BALTIMORE — Hate them or embrace them, the automatic speed cameras on I-83 are here to stay.
And they're doubling in count, beginning next month.
Watch as residents discuss how they feel about the cameras
WMAR-2 News spotted crews along the highway on Tuesday and Wednesday affixing the additional cameras near the West 41st Street Bridge both north and southbound, in the same location the cameras used to be before a move earlier this year.
There are currently two near Smith and North avenues.
Baltimore DOT confirms that the additional cameras will go live on Sunday, August 3 and there will be no grace period, as the department has previously done.
Once that happens, speed monitoring on the JFX will encompass about a 6.5 mile section of the highway that's a little more than 10 miles long.

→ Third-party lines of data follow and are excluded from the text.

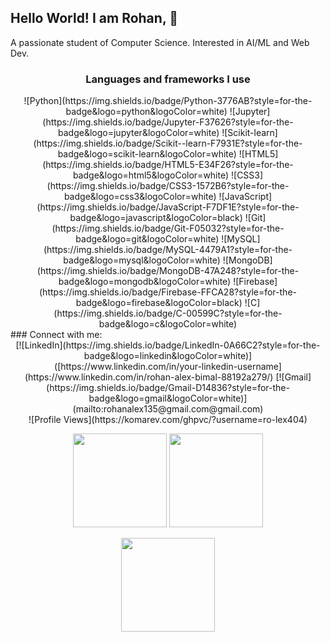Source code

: ## Hello World! I am Rohan, 👋
A passionate student of Computer Science.
Interested in AI/ML and Web Dev.
<!--
**ro-lex404/ro-lex404** is a ✨ _special_ ✨ repository because its `README.md` (this file) appears on your GitHub profile.

Here are some ideas to get you started:

- 🔭 I’m currently working on ...
- 🌱 I’m currently learning ...
- 👯 I’m looking to collaborate on ...
- 🤔 I’m looking for help with ...
- 💬 Ask me about ...
- 📫 How to reach me: ...
- 😄 Pronouns: ...
- ⚡ Fun fact: ...
-->
<div align="center">
  <h3>Languages and frameworks I use</h3>
  ![Python](https://img.shields.io/badge/Python-3776AB?style=for-the-badge&logo=python&logoColor=white)
  ![Jupyter](https://img.shields.io/badge/Jupyter-F37626?style=for-the-badge&logo=jupyter&logoColor=white)
  ![Scikit-learn](https://img.shields.io/badge/Scikit--learn-F7931E?style=for-the-badge&logo=scikit-learn&logoColor=white)
  ![HTML5](https://img.shields.io/badge/HTML5-E34F26?style=for-the-badge&logo=html5&logoColor=white)
  ![CSS3](https://img.shields.io/badge/CSS3-1572B6?style=for-the-badge&logo=css3&logoColor=white)
  ![JavaScript](https://img.shields.io/badge/JavaScript-F7DF1E?style=for-the-badge&logo=javascript&logoColor=black)
  ![Git](https://img.shields.io/badge/Git-F05032?style=for-the-badge&logo=git&logoColor=white)
  ![MySQL](https://img.shields.io/badge/MySQL-4479A1?style=for-the-badge&logo=mysql&logoColor=white)
  ![MongoDB](https://img.shields.io/badge/MongoDB-47A248?style=for-the-badge&logo=mongodb&logoColor=white)
  ![Firebase](https://img.shields.io/badge/Firebase-FFCA28?style=for-the-badge&logo=firebase&logoColor=black)
  ![C](https://img.shields.io/badge/C-00599C?style=for-the-badge&logo=c&logoColor=white)
</div>
### Connect with me:
<div align="center">
  [![LinkedIn](https://img.shields.io/badge/LinkedIn-0A66C2?style=for-the-badge&logo=linkedin&logoColor=white)]([https://www.linkedin.com/in/your-linkedin-username](https://www.linkedin.com/in/rohan-alex-bimal-88192a279/)
  [![Gmail](https://img.shields.io/badge/Gmail-D14836?style=for-the-badge&logo=gmail&logoColor=white)](mailto:rohanalex135@gmail.com@gmail.com)
</div>

<div align="center">
  ![Profile Views](https://komarev.com/ghpvc/?username=ro-lex404)
</div>

<p align="center">
  <img src="https://github-readme-stats.vercel.app/api?username=ro-lex404&show_icons=true&theme=tokyonight" height="150"/>
  <img src="https://streak-stats.demolab.com?user=ro-lex404&theme=tokyonight&hide_border=true" height="150"/>
</p>

<p align="center">
  <img src="https://github-readme-stats.vercel.app/api/top-langs/?username=ro-lex404&layout=compact&theme=tokyonight" height="150"/>
</p>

Two cameras facing North and two facing South.
"It's just too many though. I mean, that just a little stretch of road is, it's a lot of cameras," driver Antwan Rhinehart said.
Maryland law only allows for one camera in each direction to be operational at one time, but the DOT won't be warning drivers which ones are on when.
"They can't beat the system when they rotate them like that. That shouldn't be a problem," driver Brian Knight said."The more people get ticketed for speeding on 83, the less we'll have to worry about people getting injured. They just speed for for no reason."
Other drivers are not a huge fan of the system or the coming changes.
"It's a trap is what it is. It's a setup," Robert Sanders, who takes the highway every other day for work, said, "Tt's just another way to get more money from the tax paying citizens."
During the 2024 fiscal year, the cameras accounted for nearly 28% of the city's speeding tickets generating $5.6 million dollars.
The cameras are tripped when a car is measured going 12 miles or over the speed limit.
Each ticket is $40.
Last year, more than 172,000 citations for speeding on the JFX were issued.